"it is understandable if we over-estimated a superpowers ability and commitment to deal with a rag-tag zealot militia particularly with what the world was expecting after 9/11..."
I'm uncertain that we could have effected a more rapid collapse of a nation. Our first CIA elements didn't arrive in-country until Sept. 21. By early November, we had altered the political landscape of Afghanistan. However shocked my nation was on September 11th by early December we had the Bonn accords.
Nonetheless, whatever misconceptions you have about our ability or need to deploy a force equivalent in size to your army over 6,000 miles to a land-locked nation, I remain convinced that your deployment difficulties were less.

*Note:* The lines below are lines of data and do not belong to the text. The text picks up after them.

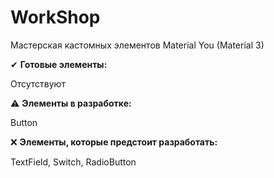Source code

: # WorkShop

Мастерская кастомных элементов Material You (Material 3)

✔ **Готовые элементы:**

Отсутствуют

⚠ **Элементы в разработке:**

Button

❌ **Элементы, которые предстоит разработать:**

TextField, Switch, RadioButton
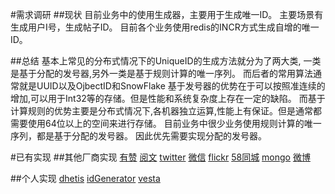#需求调研
##现状
目前业务中的使用生成器，主要用于生成唯一ID。
主要场景有生成用户I号，生成帖子ID。
目前各个业务使用redis的INCR方式生成自增的唯一ID。

##总结
基本上常见的分布式情况下的UniqueID的生成方法就分为了两大类,
一类是基于分配的发号器,另外一类是基于规则计算的唯一序列。
而后者的常用算法通常就是UUID以及OjbectID和SnowFlake
基于发号器的优势在于可以按照准连续的增加,可以用于Int32等的存储。但是性能和系统复杂度上存在一定的缺陷。
而基于计算规则的优势主要是分布式情况下,各机器独立运算,性能上有保证。但是通常都需要使用64位以上的空间来进行存储。
目前业务中很少业务使用规则计算的唯一序列，都是基于分配的发号器。
因此优先需要实现分配的发号器。

#已有实现
##其他厂商实现
[有赞](https://tech。youzan。com/id_generator)
[阅文](http://geek。csdn。net/news/detail/82281)
[twitter](https://github。com/twitter/finagle)
[微信](http://www。infoq。com/cn/articles/wechat-serial-number-generator-architecture)
[flickr](http://code。flickr。net/2010/02/08/ticket-servers-distributed-unique-primary-keys-on-the-cheap)
[58同城](http://www。ita1024。com/eventlist/view/id/67)
[mongo](https://docs。mongodb。com/manual/reference/method/ObjectId/)
[微博](http://upyun-open-talk.b0.upaiyun.com/sns.pdf)

##个人实现
[dhetis](github.com/lsytj0413/dhetis)
[idGenerator](https://github.com/cclehui/idGenerator)
[vesta](https://github.com/robertleepeak/vesta-id-generator)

I also believe that the crisis created a compelling need on the part of your military to overcome those perceived or actual impediments.
However alien the FATA tribespeople would be to those recruited from Gilgit, I'd imagine them to be more familiar than any of our troops relative to afghan tribes they've come to know.

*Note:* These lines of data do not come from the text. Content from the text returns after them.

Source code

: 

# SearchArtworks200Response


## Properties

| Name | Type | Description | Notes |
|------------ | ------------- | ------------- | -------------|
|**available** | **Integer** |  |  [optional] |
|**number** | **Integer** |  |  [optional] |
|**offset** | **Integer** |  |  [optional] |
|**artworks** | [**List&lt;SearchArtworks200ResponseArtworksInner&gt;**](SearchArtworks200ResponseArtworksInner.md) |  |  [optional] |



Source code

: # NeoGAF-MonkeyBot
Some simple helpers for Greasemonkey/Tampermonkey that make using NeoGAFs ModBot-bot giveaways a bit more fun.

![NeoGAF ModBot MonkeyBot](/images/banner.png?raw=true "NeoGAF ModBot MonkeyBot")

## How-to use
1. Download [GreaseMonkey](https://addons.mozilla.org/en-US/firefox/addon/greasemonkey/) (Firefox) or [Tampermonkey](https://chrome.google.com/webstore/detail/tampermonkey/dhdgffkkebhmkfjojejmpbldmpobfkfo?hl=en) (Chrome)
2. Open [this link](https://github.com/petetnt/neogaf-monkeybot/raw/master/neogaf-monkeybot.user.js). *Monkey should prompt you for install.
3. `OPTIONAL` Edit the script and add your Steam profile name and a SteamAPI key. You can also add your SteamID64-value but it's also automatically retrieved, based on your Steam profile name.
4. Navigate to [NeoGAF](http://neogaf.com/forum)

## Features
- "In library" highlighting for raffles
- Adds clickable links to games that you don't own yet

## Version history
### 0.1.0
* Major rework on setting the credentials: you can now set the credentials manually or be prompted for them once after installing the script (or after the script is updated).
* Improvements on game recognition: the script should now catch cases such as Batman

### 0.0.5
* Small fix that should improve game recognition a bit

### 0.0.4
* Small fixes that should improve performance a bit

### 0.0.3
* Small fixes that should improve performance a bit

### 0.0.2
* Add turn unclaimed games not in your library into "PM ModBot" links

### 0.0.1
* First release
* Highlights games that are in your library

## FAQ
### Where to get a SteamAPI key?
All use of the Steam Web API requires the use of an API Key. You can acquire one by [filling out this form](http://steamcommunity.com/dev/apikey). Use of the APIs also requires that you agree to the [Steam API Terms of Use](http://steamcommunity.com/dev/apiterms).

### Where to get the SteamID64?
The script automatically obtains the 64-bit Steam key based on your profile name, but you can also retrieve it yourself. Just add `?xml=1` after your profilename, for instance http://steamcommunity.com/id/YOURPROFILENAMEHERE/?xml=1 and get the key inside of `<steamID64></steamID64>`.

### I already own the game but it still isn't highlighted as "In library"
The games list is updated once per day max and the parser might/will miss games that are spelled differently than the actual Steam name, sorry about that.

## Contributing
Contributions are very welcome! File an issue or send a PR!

"...and making enough mistakes for the both of us."
You rant.
"Sure we made some miscalculations and took some missteps..."
As have we.
...but that doesnt validate the context or proportion or nature of the insinuations youre found [sic] of making...
Depends. Most damning is the now entrenched nature of a then nascent threat to your nation. Nature, context, and proportion have now manifested themselves to levels heretofore unseen within Pakistan. If you find my criticism harsh WRT to your actions/inaction in late 2001/early 2002, ask yourselves what might you have done better to preclude what is upon you now and what occurred in the interim to permit this evolution.
"...particularly given your complete inability to indulge in self-appraisal."
Irrelevant. If the shoe fits, wear it. I'll be happy to discuss our mistakes. America has made plenty. The question is what could you have done in late 2001 that might have precluded or mitigated today's conditions away or to an acceptable level?
I've accused your nation of deploying inadequate numbers of forces with an insufficient urgency. I see now it's impossibility, though not for the reasons you propose. I don't believe a perfect seal of your border is possible. I DO believe that it can be made a damned difficult area for insurgents to cross through and one that offers great danger to them. I certainly think, then or now, that your army is entirely capable of identifying the key routes (not the largest btw) and promptly deploying to these areas.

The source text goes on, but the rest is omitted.